Mirage mit 700 km/h streift ASK 23 auf militärischem Fotoauftrag
Auf einem Streckenflug über dem Grenchenberg blieb der Pilot einer ASK 23 unverletzt, das Segelflugzeug wurde bei streifender Kollision mit einer Mirage schwer beschädigt. Nach dem F-Schlepp auf 1600 m MSL sichtete er die Mirage dreimal, die dort Fotoflüge bei rund 700 km/h durchführte. Bei der dritten Sichtung drehte die Mirage 80° links ein; ein instinktives Hochziehen reduzierte den Aufprall auf eine streifende Berührung, die den Rumpfboden aufriss und die Höhenruderschubstange verbog.
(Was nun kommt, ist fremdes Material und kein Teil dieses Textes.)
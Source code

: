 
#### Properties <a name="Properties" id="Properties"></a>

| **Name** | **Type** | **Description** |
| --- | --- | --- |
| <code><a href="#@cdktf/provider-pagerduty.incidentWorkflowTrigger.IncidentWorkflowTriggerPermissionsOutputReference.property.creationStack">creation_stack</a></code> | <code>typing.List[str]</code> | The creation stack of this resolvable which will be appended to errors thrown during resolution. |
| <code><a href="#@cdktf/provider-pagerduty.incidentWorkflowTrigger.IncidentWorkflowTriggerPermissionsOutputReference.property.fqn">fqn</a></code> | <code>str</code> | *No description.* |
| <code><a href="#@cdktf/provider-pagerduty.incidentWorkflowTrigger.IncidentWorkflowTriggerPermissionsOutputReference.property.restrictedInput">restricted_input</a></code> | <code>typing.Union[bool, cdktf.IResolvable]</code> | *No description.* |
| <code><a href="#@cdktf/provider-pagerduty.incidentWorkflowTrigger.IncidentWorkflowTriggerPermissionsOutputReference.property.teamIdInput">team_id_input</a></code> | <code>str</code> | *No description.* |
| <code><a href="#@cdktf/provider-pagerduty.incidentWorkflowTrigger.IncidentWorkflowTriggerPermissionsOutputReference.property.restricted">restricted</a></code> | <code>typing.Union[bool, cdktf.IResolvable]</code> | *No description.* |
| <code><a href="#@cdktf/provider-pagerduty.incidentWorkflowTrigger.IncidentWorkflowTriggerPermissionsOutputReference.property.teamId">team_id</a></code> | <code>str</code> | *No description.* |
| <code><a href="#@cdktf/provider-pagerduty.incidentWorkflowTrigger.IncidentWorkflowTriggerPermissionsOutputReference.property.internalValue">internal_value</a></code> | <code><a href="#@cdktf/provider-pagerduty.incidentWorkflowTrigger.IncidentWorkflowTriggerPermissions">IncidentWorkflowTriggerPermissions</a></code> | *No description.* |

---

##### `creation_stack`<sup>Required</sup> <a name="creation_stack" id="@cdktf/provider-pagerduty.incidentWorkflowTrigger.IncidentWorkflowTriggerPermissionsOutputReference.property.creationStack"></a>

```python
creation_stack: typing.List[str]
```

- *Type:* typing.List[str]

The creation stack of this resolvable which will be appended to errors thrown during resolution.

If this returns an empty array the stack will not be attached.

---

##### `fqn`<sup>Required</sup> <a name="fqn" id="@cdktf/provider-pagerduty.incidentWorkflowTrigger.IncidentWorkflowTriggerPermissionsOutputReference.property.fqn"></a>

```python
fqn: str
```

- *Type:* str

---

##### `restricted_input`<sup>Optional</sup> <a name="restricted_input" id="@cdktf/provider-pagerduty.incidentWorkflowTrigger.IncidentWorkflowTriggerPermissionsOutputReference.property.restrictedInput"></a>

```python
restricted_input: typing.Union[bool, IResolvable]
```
Als Ursachen galten das Versagen von see-and-avoid bei Jet-Geschwindigkeiten und die Unvereinbarkeit von militärischem Fotoauftrag und Segelflugbetrieb.
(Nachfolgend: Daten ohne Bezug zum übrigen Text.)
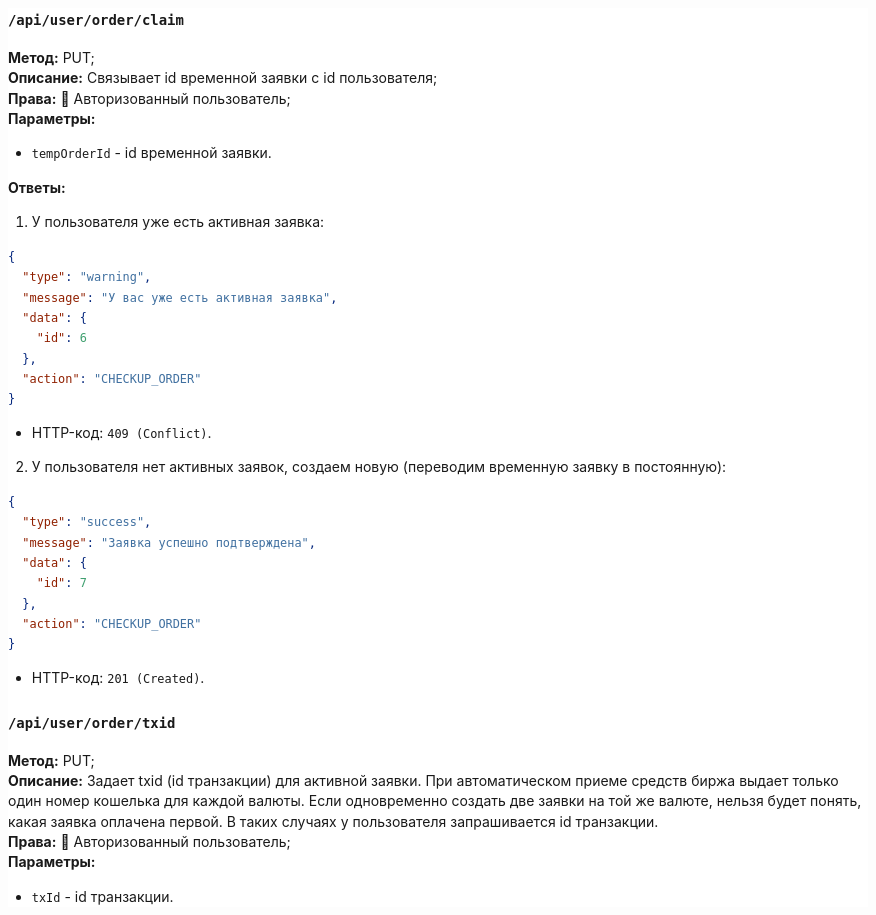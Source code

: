### `/api/user/order/claim`
**Метод:** PUT;  
**Описание:** Связывает id временной заявки с id пользователя;  
**Права:** 🔵 Авторизованный пользователь;  
**Параметры:**
- `tempOrderId` - id временной заявки.

**Ответы:**
1) У пользователя уже есть активная заявка:
```json
{
  "type": "warning",
  "message": "У вас уже есть активная заявка",
  "data": {
    "id": 6
  },
  "action": "CHECKUP_ORDER"
}
```
- HTTP-код: `409 (Conflict)`.

2) У пользователя нет активных заявок, создаем новую (переводим временную заявку в постоянную):
```json
{
  "type": "success",
  "message": "Заявка успешно подтверждена",
  "data": {
    "id": 7
  },
  "action": "CHECKUP_ORDER"
}
```
- HTTP-код: `201 (Created)`.

### `/api/user/order/txid`
**Метод:** PUT;  
**Описание:** Задает txid (id транзакции) для активной заявки. При автоматическом приеме средств биржа выдает только один
номер кошелька для каждой валюты. Если одновременно создать две заявки на той же валюте, нельзя будет понять, какая заявка оплачена первой. В таких случаях 
у пользователя запрашивается id транзакции.  
**Права:** 🔵 Авторизованный пользователь;  
**Параметры:**
- `txId` - id транзакции.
- Örtlicher Flug nach F-Schlepp: Die ASK 23B wurde in Grenchen zu einem örtlichen Übungsflug hochgeschleppt und klinkte auf rund 1600 m MSL zwischen Grenchenberg und Hasenmatt aus.
- Reger Segelflugbetrieb: Im Solothurner Jura zwischen Chasseral und Weissenstein waren mehrere Segelflugzeuge unterwegs – an solchen Tagen ein üblicher Segelflugkorridor mit hoher Verkehrsdichte.
- Mirage im Tiefflug, 700 km/h: Eine Mirage RS flog im selben Gebiet auf rund 1220 m MSL Infrarot-Fotolinien mit etwa 700 km/h, in starker Querlage und mit eingeschränkter Sicht nach vorn aus dem Cockpit.
- Geringe Erkennbarkeit: Die moderne, weiße ASK 23B bot von vorn eine sehr schmale Silhouette, die gegen den Horizont kaum auszumachen war.
- Mirage dreht auf Segler zu: Während das Segelflugzeug nach Westen Richtung Grenchenberg flog, drehte die zuvor west-östlich gesichtete Mirage plötzlich mit großer Querlage nach Norden auf das Segelflugzeug zu.
- Pilot zieht hoch: Da die Mirage rasch näher kam und kaum Zeit blieb, zog der Segelflugzeugpilot instinktiv die Nase hoch, um der Kollision auszuweichen.
- Streifkollision: Die beiden Luftfahrzeuge berührten sich streifend; der Rumpfboden des Segelflugzeugs riss auf und eine Steuerstange verbog sich, doch es blieb steuerbar und der Pilot landete unverletzt.